Many people are very petty, and would turn a game with such a concept into something very bad.
For example, if you downgrade "A" for being an absolute jerk, but he has a lot of friends, he might convince his friends to downgrade you. There might be measures against this, like in order to grade someone you have to play with them/have evidence, but "A" might convince his friends to hunt you down in a game, and antagonize you, or simply report things out of context. If there's no chat system, the grading system would work on behaviour, but this could also be reported out of context by a group of people in order to convince an admin to raise your costs.
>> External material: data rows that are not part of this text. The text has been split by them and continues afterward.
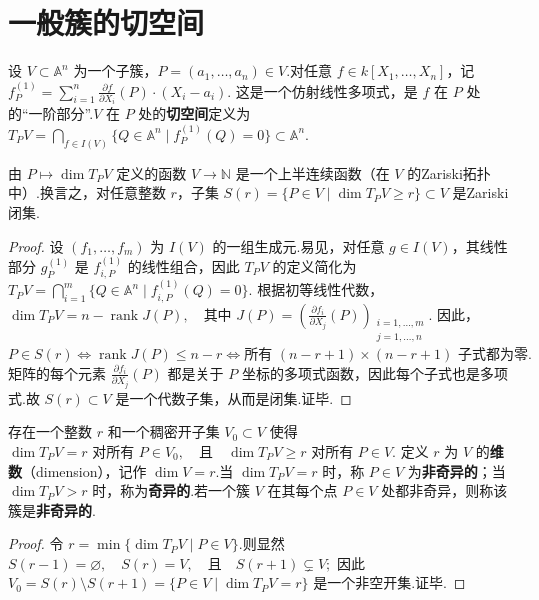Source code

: \section{一般簇的切空间}

\begin{definition}
设 \(V \subset \mathbb{A}^n\) 为一个子簇，\(P = (a_1, \ldots, a_n) \in V\).对任意 \(f \in k[X_1, \ldots, X_n]\)，记
\(
f_P^{(1)} = \sum_{i=1}^n \frac{\partial f}{\partial X_i}(P) \cdot (X_i - a_i).
\)
这是一个仿射线性多项式，是 \(f\) 在 \(P\) 处的“一阶部分”.\(V\) 在 \(P\) 处的\textbf{切空间}定义为
\(
T_P V = \bigcap_{f \in I(V)} \{ Q \in \mathbb{A}^n \mid f_P^{(1)}(Q) = 0 \} \subset \mathbb{A}^n.
\)
\end{definition}

\begin{proposition}
由 \(P \mapsto \dim T_P V\) 定义的函数 \(V \to \mathbb{N}\) 是一个上半连续函数（在 \(V\) 的Zariski拓扑中）.换言之，对任意整数 \(r\)，子集
\(
S(r) = \{ P \in V \mid \dim T_P V \ge r \} \subset V
\)
是Zariski闭集.
\end{proposition}
\begin{proof}
设 \((f_1, \ldots, f_m)\) 为 \(I(V)\) 的一组生成元.易见，对任意 \(g \in I(V)\)，其线性部分 \(g_P^{(1)}\) 是 \(f_{i,P}^{(1)}\) 的线性组合，因此 \(T_P V\) 的定义简化为
\(
T_P V = \bigcap_{i=1}^m \{ Q \in \mathbb{A}^n \mid f_{i,P}^{(1)}(Q) = 0 \}.
\)
根据初等线性代数，
\(
\dim T_P V = n - \operatorname{rank} J(P), \quad \text{其中 } J(P) = \left( \frac{\partial f_i}{\partial X_j}(P) \right)_{\substack{i=1,\ldots,m \\ j=1,\ldots,n}}.
\)
因此，
\(
P \in S(r) \iff \operatorname{rank} J(P) \le n - r \iff \text{所有 } (n-r+1) \times (n-r+1) \text{ 子式都为零}.
\)
矩阵的每个元素 \(\frac{\partial f_i}{\partial X_j}(P)\) 都是关于 \(P\) 坐标的多项式函数，因此每个子式也是多项式.故 \(S(r) \subset V\) 是一个代数子集，从而是闭集.证毕.
\end{proof}

\begin{definition}
存在一个整数 \(r\) 和一个稠密开子集 \(V_0 \subset V\) 使得
\(
\dim T_P V = r \text{ 对所有 } P \in V_0, \quad \text{且} \quad \dim T_P V \ge r \text{ 对所有 } P \in V.
\)
定义 \(r\) 为 \(V\) 的\textbf{维数}（dimension），记作 \(\dim V = r\).当 \(\dim T_P V = r\) 时，称 \(P \in V\) 为\textbf{非奇异的}；当 \(\dim T_P V > r\) 时，称为\textbf{奇异的}.若一个簇 \(V\) 在其每个点 \(P \in V\) 处都非奇异，则称该簇是\textbf{非奇异的}.
\end{definition}
\begin{proof}
令 \(r = \min \{ \dim T_P V \mid P \in V \}\).则显然
\(
S(r-1) = \varnothing, \quad S(r) = V, \quad \text{且} \quad S(r+1) \subsetneq V;
\)
因此 \(V_0 = S(r) \setminus S(r+1) = \{ P \in V \mid \dim T_P V = r \}\) 是一个非空开集.证毕.
\end{proof}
And I doubt that they would hire 20+ million admins to personally investigate/be a part of every game, chat log and circumstance of a report in detail -- but still, even that won't guarantee a fair community in a game with a concept like that. People with slightly/very different opinions, perspectives and so on would eventually be frozen out, forced to either submit to whatever is the norm at the time or pay a lot more money.
Many people have radically different opinions and ideas, but they tend to get frozen out of the popular community in one way or another, and the reward/punishment program would exaggerate this type of behaviour among humans to the extreme. Valve must know this, so I do not understand how they could even entertain the idea of implementing their idea. They must know that people don't behave like that -- they never have, and never will (Most likely.) across such a vide variety of people.
I do welcome any insight into how it might work, but to me, it just seems illogical and highly destructive. As I said, it forces people to either submit to the 'accepted behaviour model' (Whatever that might be -- it would be defined by the majority of people, which is wrong.).
Whatever happened to individualism?
However, I'm not entirely against it. It's a good experiment, but their current idea, or atleast how they pitched it, doesn't sound good, for reasons I explained. It sounds a bit like extreme communism with money as a reward (Saving money.). And incentivizing behaviour across a wide variety of people with money is NOT a good idea, certainly not on such a large scale.
The current pay-to-play model is indeed broken though, cause you have to pay for content or to eventually progress (Some games let you play to a certain level then, more or less, force you to pay to progress any higher.)